Action item:
Please output the section of the listing below that opens with the line containing "true, 'compare.opf', true);" and closes with the line containing "In round~1 the", exactly and with nothing else.

Recorded information:
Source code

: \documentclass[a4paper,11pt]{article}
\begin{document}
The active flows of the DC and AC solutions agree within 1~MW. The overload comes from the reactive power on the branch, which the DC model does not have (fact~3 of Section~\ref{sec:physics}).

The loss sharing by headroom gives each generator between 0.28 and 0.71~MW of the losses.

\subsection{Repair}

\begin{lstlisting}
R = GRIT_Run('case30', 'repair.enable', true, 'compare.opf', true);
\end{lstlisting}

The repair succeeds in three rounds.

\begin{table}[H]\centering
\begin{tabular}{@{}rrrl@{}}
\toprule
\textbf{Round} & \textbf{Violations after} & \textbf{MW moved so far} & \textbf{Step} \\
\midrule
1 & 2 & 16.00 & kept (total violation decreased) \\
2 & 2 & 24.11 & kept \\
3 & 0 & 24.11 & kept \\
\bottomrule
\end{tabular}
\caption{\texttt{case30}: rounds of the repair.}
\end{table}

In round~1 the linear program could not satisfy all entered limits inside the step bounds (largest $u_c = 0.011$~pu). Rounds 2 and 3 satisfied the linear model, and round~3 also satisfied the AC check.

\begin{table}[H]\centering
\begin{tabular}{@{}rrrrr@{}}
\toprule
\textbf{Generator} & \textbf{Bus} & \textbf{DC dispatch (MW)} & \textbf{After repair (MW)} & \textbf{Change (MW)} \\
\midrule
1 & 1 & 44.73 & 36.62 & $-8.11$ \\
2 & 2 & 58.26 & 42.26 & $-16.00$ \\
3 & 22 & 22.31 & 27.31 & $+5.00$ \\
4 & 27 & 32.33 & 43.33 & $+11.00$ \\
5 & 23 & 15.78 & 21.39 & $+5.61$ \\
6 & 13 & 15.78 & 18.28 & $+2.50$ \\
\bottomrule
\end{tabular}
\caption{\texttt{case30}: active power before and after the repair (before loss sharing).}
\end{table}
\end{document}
--
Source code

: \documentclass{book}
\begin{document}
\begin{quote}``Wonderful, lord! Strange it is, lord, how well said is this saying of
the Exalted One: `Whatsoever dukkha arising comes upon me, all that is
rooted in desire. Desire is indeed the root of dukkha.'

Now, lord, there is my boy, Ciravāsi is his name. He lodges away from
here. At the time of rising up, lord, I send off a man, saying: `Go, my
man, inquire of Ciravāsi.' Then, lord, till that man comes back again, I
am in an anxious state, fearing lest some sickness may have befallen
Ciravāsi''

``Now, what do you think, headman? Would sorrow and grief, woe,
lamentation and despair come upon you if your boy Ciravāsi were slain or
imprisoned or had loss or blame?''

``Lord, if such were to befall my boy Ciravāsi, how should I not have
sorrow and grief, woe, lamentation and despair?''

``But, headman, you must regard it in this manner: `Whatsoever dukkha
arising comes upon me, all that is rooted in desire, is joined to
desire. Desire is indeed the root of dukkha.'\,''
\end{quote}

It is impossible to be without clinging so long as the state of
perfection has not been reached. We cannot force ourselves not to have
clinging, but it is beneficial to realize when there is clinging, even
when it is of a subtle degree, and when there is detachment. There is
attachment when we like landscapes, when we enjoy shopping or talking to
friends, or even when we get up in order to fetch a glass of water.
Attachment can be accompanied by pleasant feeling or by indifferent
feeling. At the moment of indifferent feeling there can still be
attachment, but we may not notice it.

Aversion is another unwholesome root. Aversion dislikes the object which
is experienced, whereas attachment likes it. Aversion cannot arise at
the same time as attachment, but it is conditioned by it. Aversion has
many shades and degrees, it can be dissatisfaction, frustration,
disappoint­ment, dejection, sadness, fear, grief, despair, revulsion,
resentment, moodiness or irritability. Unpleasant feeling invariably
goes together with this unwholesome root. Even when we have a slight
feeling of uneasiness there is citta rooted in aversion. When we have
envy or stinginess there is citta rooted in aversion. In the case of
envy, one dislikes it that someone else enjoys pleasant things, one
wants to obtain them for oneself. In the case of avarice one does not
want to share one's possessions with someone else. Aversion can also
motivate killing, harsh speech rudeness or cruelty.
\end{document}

Written solution:
R = GRIT_Run('case30', 'repair.enable', true, 'compare.opf', true);
\end{lstlisting}

The repair succeeds in three rounds.

\begin{table}[H]\centering
\begin{tabular}{@{}rrrl@{}}
\toprule
\textbf{Round} & \textbf{Violations after} & \textbf{MW moved so far} & \textbf{Step} \\
\midrule
1 & 2 & 16.00 & kept (total violation decreased) \\
2 & 2 & 24.11 & kept \\
3 & 0 & 24.11 & kept \\
\bottomrule
\end{tabular}
\caption{\texttt{case30}: rounds of the repair.}
\end{table}

In round~1 the linear program could not satisfy all entered limits inside the step bounds (largest $u_c = 0.011$~pu). Rounds 2 and 3 satisfied the linear model, and round~3 also satisfied the AC check.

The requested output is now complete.